• YOUR GOAL
Locate the line bearing "Revisar artefatos no" in the material below, then reproduce it and each following line up to and including the line bearing "De acordo com o".

• MATERIALS PROVIDED
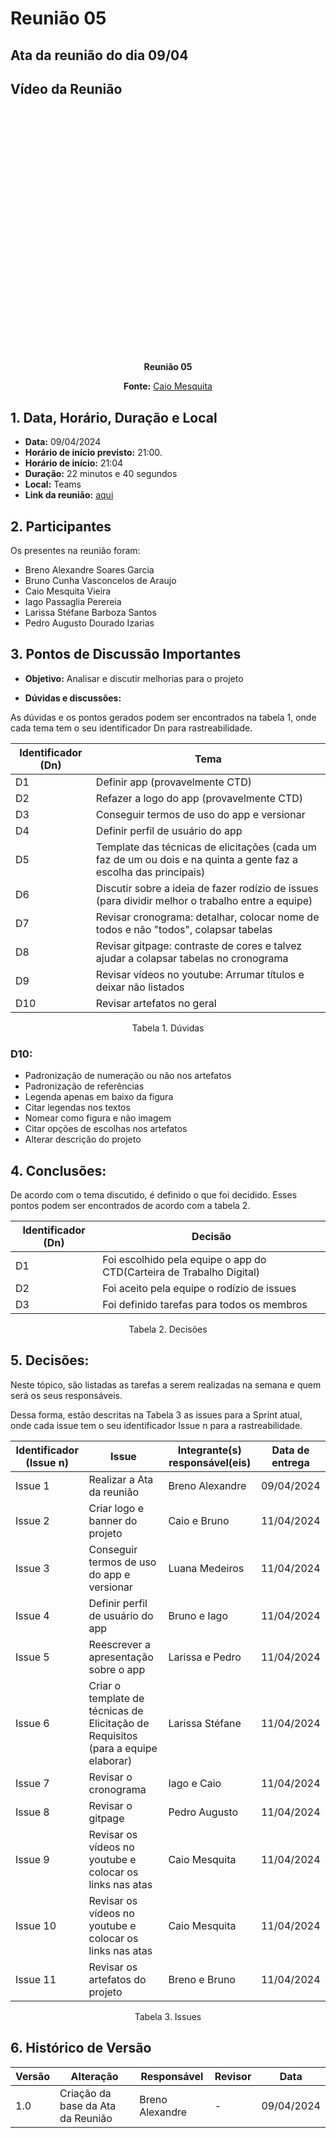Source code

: # Reunião 05

## Ata da reunião do dia 09/04

## Vídeo da Reunião

<center>

<iframe width="697" height="392" src="" 
title="Reunião 05 Requisitos g02" frameborder="0" allow="accelerometer; autoplay; clipboard-write; encrypted-media; gyroscope; picture-in-picture; 
web-share" referrerpolicy="strict-origin-when-cross-origin" allowfullscreen></iframe>

**Reunião 05**

**Fonte:** [Caio Mesquita](https://github.com/caiomesvie)
</center>

## 1. Data, Horário, Duração e Local

- **Data:** 09/04/2024
- **Horário de início previsto:** 21:00.
- **Horário de início:** 21:04
- **Duração:** 22 minutos e 40 segundos
- **Local:** Teams 
- **Link da reunião:** [aqui]()

## 2. Participantes

Os presentes na reunião foram:

- Breno Alexandre Soares Garcia
- Bruno Cunha Vasconcelos de Araujo
- Caio Mesquita Vieira
- Iago Passaglia Perereia
- Larissa Stéfane Barboza Santos
- Pedro Augusto Dourado Izarias

## 3. Pontos de Discussão Importantes

- **Objetivo:** Analisar e discutir melhorias para o projeto

- **Dúvidas e discussões:**

As dúvidas e os pontos gerados podem ser encontrados na tabela 1, onde cada tema tem o seu identificador Dn para rastreabilidade.

| Identificador (Dn) | Tema                                                                                                              |
| ------------------ | ----------------------------------------------------------------------------------------------------------------- |
| D1                 | Definir app (provavelmente CTD)                                                                                   |
| D2                 | Refazer a logo do app (provavelmente CTD)                                                                         |
| D3                 | Conseguir termos de uso do app e versionar                                                                        |
| D4                 | Definir perfil de usuário do app                                                                                  |
| D5                 | Template das técnicas de elicitações (cada um faz de um ou dois e na quinta a gente faz a escolha das principais) |
| D6                 | Discutir sobre a ideia de fazer rodízio de issues (para dividir melhor o trabalho entre a equipe)                 |
| D7                 | Revisar cronograma: detalhar, colocar nome de todos e não "todos", colapsar tabelas                               |
| D8                 | Revisar gitpage: contraste de cores e talvez ajudar a colapsar tabelas no cronograma                              |
| D9                 | Revisar vídeos no youtube: Arrumar títulos e deixar não listados                                                  |
| D10                | Revisar artefatos no geral                                                                                        |

<p align="center"> Tabela 1. Dúvidas </p>

### **D10:**
* Padronização de numeração ou não nos artefatos
* Padronização de referências
* Legenda apenas em baixo da figura
* Citar legendas nos textos
* Nomear como figura e não imagem
* Citar opções de escolhas nos artefatos
* Alterar descrição do projeto


## 4. Conclusões: 

De acordo com o tema discutido, é definido o que foi decidido. Esses pontos podem ser encontrados de acordo com a tabela 2.

| Identificador (Dn) | Decisão                                                              |
| ------------------ | -------------------------------------------------------------------- |
| D1                 | Foi escolhido pela equipe o app do CTD(Carteira de Trabalho Digital) |
| D2                 | Foi aceito pela equipe o rodízio de issues                           |
| D3                 | Foi definido tarefas para todos os membros                           |

<p align="center"> Tabela 2. Decisões </p>

## 5. Decisões:

Neste tópico, são listadas as tarefas a serem realizadas na semana e quem será os seus responsáveis.

Dessa forma, estão descritas na Tabela 3 as issues para a Sprint atual, onde cada issue tem o seu identificador Issue n para a rastreabilidade.

| Identificador (Issue n) | Issue                                                                             | Integrante(s) responsável(eis) | Data de entrega |
| ----------------------- | --------------------------------------------------------------------------------- | ------------------------------ | --------------- |
| Issue 1                 | Realizar a Ata da reunião                                                         | Breno Alexandre                | 09/04/2024      |
| Issue 2                 | Criar logo e banner do projeto                                                    | Caio e Bruno                   | 11/04/2024      |
| Issue 3                 | Conseguir termos de uso do app e versionar                                        | Luana Medeiros                 | 11/04/2024      |
| Issue 4                 | Definir perfil de usuário do app                                                  | Bruno e Iago                   | 11/04/2024      |
| Issue 5                 | Reescrever a apresentação sobre o app                                             | Larissa e Pedro                | 11/04/2024      |
| Issue 6                 | Criar o template de técnicas de Elicitação de Requisitos (para a equipe elaborar) | Larissa Stéfane                | 11/04/2024      |
| Issue 7                 | Revisar o cronograma                                                              | Iago e Caio                    | 11/04/2024      |
| Issue 8                 | Revisar o gitpage                                                                 | Pedro Augusto                  | 11/04/2024      |
| Issue 9                 | Revisar os vídeos no youtube e colocar os links nas atas                          | Caio Mesquita                  | 11/04/2024      |
| Issue 10                | Revisar os vídeos no youtube e colocar os links nas atas                          | Caio Mesquita                  | 11/04/2024      |
| Issue 11                | Revisar os artefatos do projeto                                                   | Breno e Bruno                  | 11/04/2024      |

<p align="center"> Tabela 3. Issues</p>


## 6. Histórico de Versão

| Versão | Alteração                         | Responsável     | Revisor | Data       |
| ------ | --------------------------------- | --------------- | ------- | ---------- |
| 1.0    | Criação da base da Ata da Reunião | Breno Alexandre | -       | 09/04/2024 |
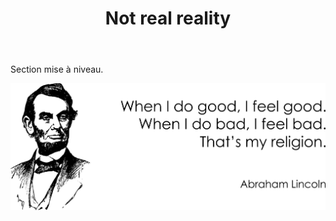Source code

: ﻿---
layout: post-ea

title: Not real reality
meta: Not real reality.
logo: nrr.png
order: 1

category: comics

lang: fr
ref: not_real_reality
---

Section mise à niveau.

<a data-fancybox="gallery" href="/img/programming/Lincoln.png"><img src="/img/programming/Lincoln.png" alt=""></a>
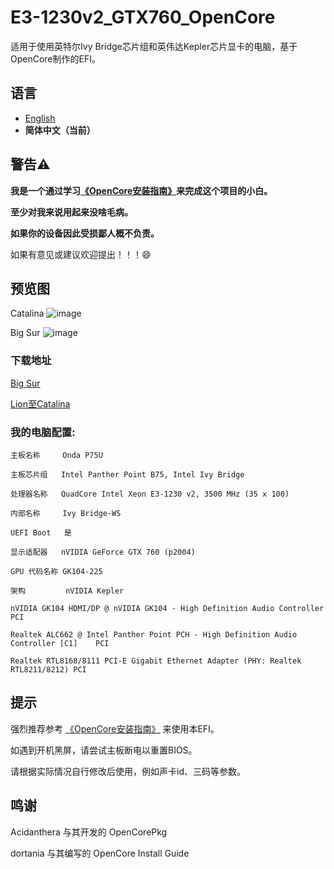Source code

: # E3-1230v2_GTX760_OpenCore
适用于使用英特尔Ivy Bridge芯片组和英伟达Kepler芯片显卡的电脑，基于OpenCore制作的EFI。

## 语言

- [English](https://github.com/hunanhjx/OpenCore-IvyBridge-Kepler/blob/master/README.md)
- **简体中文（当前）**

## **警告⚠️**

**我是一个通过学习[《OpenCore安装指南》](https://dortania.github.io/OpenCore-Install-Guide/)来完成这个项目的小白。**

**至少对我来说用起来没啥毛病。**

**如果你的设备因此受损鄙人概不负责。** 

如果有意见或建议欢迎提出！！！😄

## 预览图
Catalina
![image](https://github.com/hunanhjx/OpenCore-IvyBridge-Kepler/raw/master/PreviewImages/1.png)

Big Sur
![image](https://github.com/hunanhjx/OpenCore-IvyBridge-Kepler/raw/master/PreviewImages/2.png)

### 下载地址

[Big Sur](https://github.com/hunanhjx/OpenCore-IvyBridge-Kepler/releases/latest)

[Lion至Catalina](https://github.com/hunanhjx/E3-1230v2_GTX760_OpenCore/releases/tag/0.6.2)

### 我的电脑配置:

    主板名称	 Onda P75U
    
    主板芯片组	Intel Panther Point B75, Intel Ivy Bridge
    
    处理器名称	QuadCore Intel Xeon E3-1230 v2, 3500 MHz (35 x 100)
    
    内部名称	 Ivy Bridge-WS
    
    UEFI Boot	是
    
    显示适配器	nVIDIA GeForce GTX 760 (p2004)
    
    GPU 代码名称 GK104-225
    
    架构         nVIDIA Kepler
    
    nVIDIA GK104 HDMI/DP @ nVIDIA GK104 - High Definition Audio Controller	PCI
    
    Realtek ALC662 @ Intel Panther Point PCH - High Definition Audio Controller [C1]	PCI
    
    Realtek RTL8168/8111 PCI-E Gigabit Ethernet Adapter (PHY: Realtek RTL8211/8212)	PCI
    

## 提示

强烈推荐参考 [《OpenCore安装指南》](https://dortania.github.io/OpenCore-Install-Guide/) 来使用本EFI。

如遇到开机黑屏，请尝试主板断电以重置BIOS。

请根据实际情况自行修改后使用，例如声卡id、三码等参数。

## 鸣谢

Acidanthera 与其开发的 OpenCorePkg

dortania 与其编写的 OpenCore Install Guide
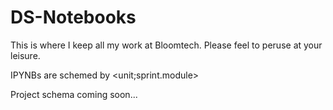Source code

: # DS-Notebooks
This is where I keep all my work at Bloomtech. Please feel to peruse at your leisure. 

IPYNBs are schemed by <unit;sprint.module>

Project schema coming soon...
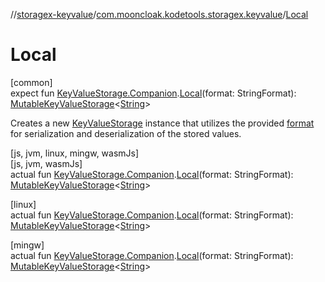 //[storagex-keyvalue](../../index.md)/[com.mooncloak.kodetools.storagex.keyvalue](index.md)/[Local](-local.md)

# Local

[common]\
expect fun [KeyValueStorage.Companion](-key-value-storage/-companion/index.md).[Local](-local.md)(format: StringFormat): [MutableKeyValueStorage](-mutable-key-value-storage/index.md)&lt;[String](https://kotlinlang.org/api/latest/jvm/stdlib/kotlin/-string/index.html)&gt;

Creates a new [KeyValueStorage](-key-value-storage/index.md) instance that utilizes the provided [format](-local.md) for serialization and deserialization of the stored values.

[js, jvm, linux, mingw, wasmJs]\
[js, jvm, wasmJs]\
actual fun [KeyValueStorage.Companion](-key-value-storage/-companion/index.md).[Local](-local.md)(format: StringFormat): [MutableKeyValueStorage](-mutable-key-value-storage/index.md)&lt;[String](https://kotlinlang.org/api/latest/jvm/stdlib/kotlin/-string/index.html)&gt;

[linux]\
actual fun [KeyValueStorage.Companion](-key-value-storage/-companion/index.md#-152216614%2FMain%2F-1634530432).[Local](-local.md)(format: StringFormat): [MutableKeyValueStorage](../../../storagex-keyvalue/storagex-keyvalue/com.mooncloak.kodetools.storagex.keyvalue/-mutable-key-value-storage/index.md)&lt;[String](https://kotlinlang.org/api/latest/jvm/stdlib/kotlin/-string/index.html)&gt;

[mingw]\
actual fun [KeyValueStorage.Companion](-key-value-storage/-companion/index.md#-152216614%2FMain%2F-988418064).[Local](-local.md)(format: StringFormat): [MutableKeyValueStorage](../../../storagex-keyvalue/storagex-keyvalue/com.mooncloak.kodetools.storagex.keyvalue/-mutable-key-value-storage/index.md)&lt;[String](https://kotlinlang.org/api/latest/jvm/stdlib/kotlin/-string/index.html)&gt;
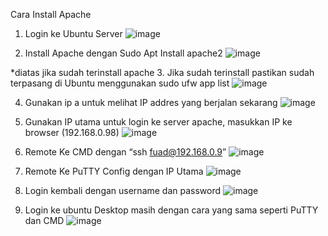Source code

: Cara Install Apache
1.	Login ke Ubuntu Server
 ![image](https://github.com/fuadmadil/wordpressandmpi/assets/150570456/aa40d761-6dfe-411d-8ccc-9614c7d360ac)

2.	Install Apache dengan Sudo Apt Install apache2
 ![image](https://github.com/fuadmadil/wordpressandmpi/assets/150570456/aea81367-585d-4cc0-b722-5f9e6f7946cf)

*diatas jika sudah terinstall apache
3.	Jika sudah terinstall pastikan sudah terpasang di Ubuntu
menggunakan sudo ufw app list
 ![image](https://github.com/fuadmadil/wordpressandmpi/assets/150570456/d33f5d7e-9650-44a7-990a-38f0bc797159)

4.	Gunakan ip a untuk melihat IP addres yang berjalan sekarang
 ![image](https://github.com/fuadmadil/wordpressandmpi/assets/150570456/4da8d909-f910-478d-b9f0-d118521dd3e8)

5.	Gunakan IP utama untuk login ke server apache, masukkan IP ke browser (192.168.0.98)
 ![image](https://github.com/fuadmadil/wordpressandmpi/assets/150570456/a0224e88-7fed-4c94-beb3-536225262492)

6.	Remote Ke CMD dengan “ssh fuad@192.168.0.9”
 ![image](https://github.com/fuadmadil/wordpressandmpi/assets/150570456/e2919c25-32af-46e6-977b-b6eabed4c377)

7.	Remote Ke PuTTY Config dengan IP Utama
 ![image](https://github.com/fuadmadil/wordpressandmpi/assets/150570456/d442fb3b-f963-4d67-9218-6ee87b9b0270)

8.	Login kembali dengan username dan password
![image](https://github.com/fuadmadil/wordpressandmpi/assets/150570456/3a4ce821-d50f-4ba9-bc7d-f740b209d8ce)


9.	 Login ke ubuntu Desktop masih dengan cara yang sama seperti PuTTY dan CMD
   ![image](https://github.com/fuadmadil/wordpressandmpi/assets/150570456/6c7686cb-0197-4ea0-aa5c-d13115f9402c)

• OUTPUT BELOW
| D10                | Revisar artefatos no geral                                                                                        |

<p align="center"> Tabela 1. Dúvidas </p>

### **D10:**
* Padronização de numeração ou não nos artefatos
* Padronização de referências
* Legenda apenas em baixo da figura
* Citar legendas nos textos
* Nomear como figura e não imagem
* Citar opções de escolhas nos artefatos
* Alterar descrição do projeto


## 4. Conclusões: 

De acordo com o tema discutido, é definido o que foi decidido. Esses pontos podem ser encontrados de acordo com a tabela 2.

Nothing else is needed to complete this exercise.